Neurogenic shock is thus defined as autonomic failure, leading to hypotension, bradycardia, and metabolic vasodilation. The primary pathology lies in the cessation of the sympathetic outflow following the spinal or brain stem injury insult. Thus, an understanding of the neuroanatomic substrate of neurogenic shock's pathophysiology is a prerequisite for a successful approach to diagnosis and therapy. Therefore, this narrative review will comprehensively discuss the neuroanatomic structures involved in the pathology of neurogenic shock, emphasizing their functional significance in the context of the impairment consequences.

Introduction

Spinal cord injury at cervical or high thoracic levels may interrupt autonomic pathways, leading to neurogenic shock characterized by hypotension, bradycardia, and impaired thermoregulation due to loss of sympathetic control (see [Fig. 1]).[1] Spinal cord injury remains a significant public health burden worldwide because of its devastating impact on patients' quality of life and the considerable demands it places on health care systems.[2] Recent studies have emphasized that early recognition and hemodynamic stabilization significantly improve outcomes in patients with neurogenic shock, supporting prompt intervention protocols in acute trauma care.[3] This review will explore the neuroanatomical sites responsible for autonomic regulation and involvement in the pathophysiology of neurogenic shock.

Neurogenic Shock

Neurogenic shock is classified among the distributive forms of shock, distinguished by systemic vasodilation and cardiovascular instability resulting from central autonomic pathway disruption.[4] It results primarily from injuries to the cervical and upper regions of the thoracic spinal cord, particularly at or above the T6 level, where sympathetic outflow to the heart and vessels is disrupted.[5] While spinal cord injuries are the most common cause, neurogenic shock may also develop due to brainstem lesions that interfere with autonomic regulatory nuclei.[6] Neurogenic shock is distinguished from the other forms of shock by the presence of hypotension and bradycardia, caused by unopposed parasympathetic activity.[7]

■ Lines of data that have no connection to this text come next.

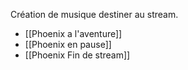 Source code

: 
Création de musique destiner au stream.

- [[Phoenix a l'aventure]]
- [[Phoenix en pause]]
- [[Phoenix Fin de stream]]

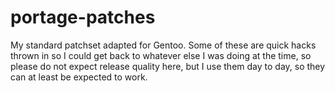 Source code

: # portage-patches
My standard patchset adapted for Gentoo. Some of these are quick hacks thrown in so I could get back to whatever else I was doing at the time, so please do not expect release quality here, but I use them day to day, so they can at least be expected to work.
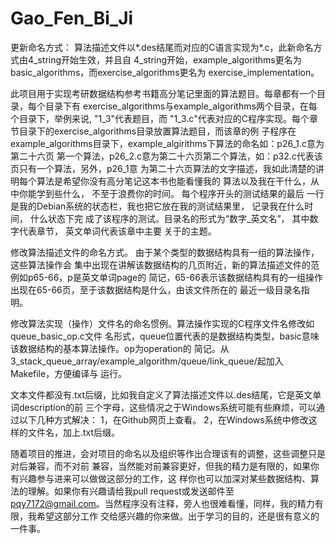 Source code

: # Gao_Fen_Bi_Ji

更新命名方式：
算法描述文件以*.des结尾而对应的C语言实现为*.c，此新命名方式由4_string开始生效，并且自
4_string开始，example_algorithms更名为basic_algorithms，而exercise_algorithms更名为
exercise_implementation。

此项目用于实现考研数据结构参考书籍高分笔记里面的算法题目。每章都有一个目录，每个目录下有
exercise_algorithms与example_algorithms两个目录，在每个目录下，举例来说, "1_3"代表题目，而
"1_3.c"代表对应的C程序实现。每个章节目录下的exercise_algorithms目录放置算法题目，而该章的例
子程序在example_algorithms目录下，example_algirithms下算法的命名如：p26_1.c意为第二十六页
第一个算法，p26_2.c意为第二十六页第二个算法，如：p32.c代表该页只有一个算法，另外，p26_1意
为第二十六页算法的文字描述，我如此清楚的讲明每个算法是希望你没有高分笔记这本书也能看懂我的
算法以及我在干什么，从中你能学到些什么， 不至于浪费你的时间。 每个程序开头的测试结果的最后
一行是我的Debian系统的状态栏，我也把它放在我的测试结果里， 记录我在什么时间， 什么状态下完
成了该程序的测试。目录名的形式为“数字_英文名”， 其中数字代表章节， 英文单词代表该章中主要
关于的主题。

修改算法描述文件的命名方式。 由于某个类型的数据结构具有一组的算法操作，这些算法操作会
集中出现在讲解该数据结构的几页附近，新的算法描述文件的范例如p65-66，p是英文单词page的
简记，65-66表示该数据结构具有的一组操作出现在65-66页，至于该数据结构是什么，由该文件所在的
最近一级目录名指明。

修改算法实现（操作）文件名的命名惯例。算法操作实现的C程序文件名修改如queue_basic_op.c文件
名形式，queue位置代表的是数据结构类型，basic意味该数据结构的基本算法操作。op为operation的
简记。从3_stack_queue_array/example_algorithm/queue/link_queue/起加入Makefile，方便编译与
运行。

文本文件都没有.txt后缀，比如我自定义了算法描述文件以.des结尾，它是英文单词description的前
三个字母，这些情况之于Windows系统可能有些麻烦，可以通过以下几种方式解决：
1，在Github网页上查看。
2，在Windows系统中修改这样的文件名，加上.txt后缀。

随着项目的推进，会对项目的命名以及组织等作出合理该有的调整，这些调整只是对后兼容，而不对前
兼容，当然能对前兼容更好，但我的精力是有限的，如果你有兴趣参与进来可以做做这部分的工作，这
样你也可以加深对某些数据结构、算法的理解。如果你有兴趣请给我pull request或发送邮件至
pqy7172@gmail.com。当然程序没有注释，旁人也很难看懂，同样，我的精力有限，我希望这部分工作
交给感兴趣的你来做。出于学习的目的，还是很有意义的一件事。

Neuroanatomical Basis of Neurogenic Shock

The Autonomic Nervous System and Sympathetic Regulation

The autonomic nervous system (ANS) comprises two main branches: the sympathetic and parasympathetic divisions.[8] The sympathetic nervous system originates in the thoracolumbar spinal cord (T1–L2) and is responsible for maintaining vascular tone, heart rate, and blood pressure. Disruption of sympathetic pathways leads to vasodilation and bradycardia, hallmark features of neurogenic shock. Functional magnetic resonance imaging studies have shown diminished sympathetic activity and altered connectivity within cortical autonomic networks in patients with neurogenic shock, suggesting that higher brain centers may modulate systemic autonomic responses.[9] This highlights the complex neuroanatomical basis of sympathetic regulation and implies that cortical centers may also contribute to the autonomic imbalance observed in neurogenic shock.

Brainstem Centers Regulating Autonomic Function

Rostral Ventrolateral Medulla

The rostral ventrolateral medulla (RVLM) plays a pivotal role in the maintenance of baseline sympathetic tone and the short-term regulation of blood pressure.[10] It exerts a continuous excitatory signal on sympathetic preganglionic neurons, thus modulating vascular resistance and cardiac output. When the RVLM function is compromised, this sympathetic drive is lost, leading to profound reductions in systemic vascular resistance and cardiac contractility. As a consequence, patients may experience severe hypotension and an inability to mount an effective sympathetic response during periods of physiological stress, such as hemorrhage or infection. Animal studies have corroborated these effects, showing that RVLM hypoperfusion causes abrupt reductions in mean arterial pressure and heart rate, closely resembling the hemodynamic disturbances seen in neurogenic shock.[10]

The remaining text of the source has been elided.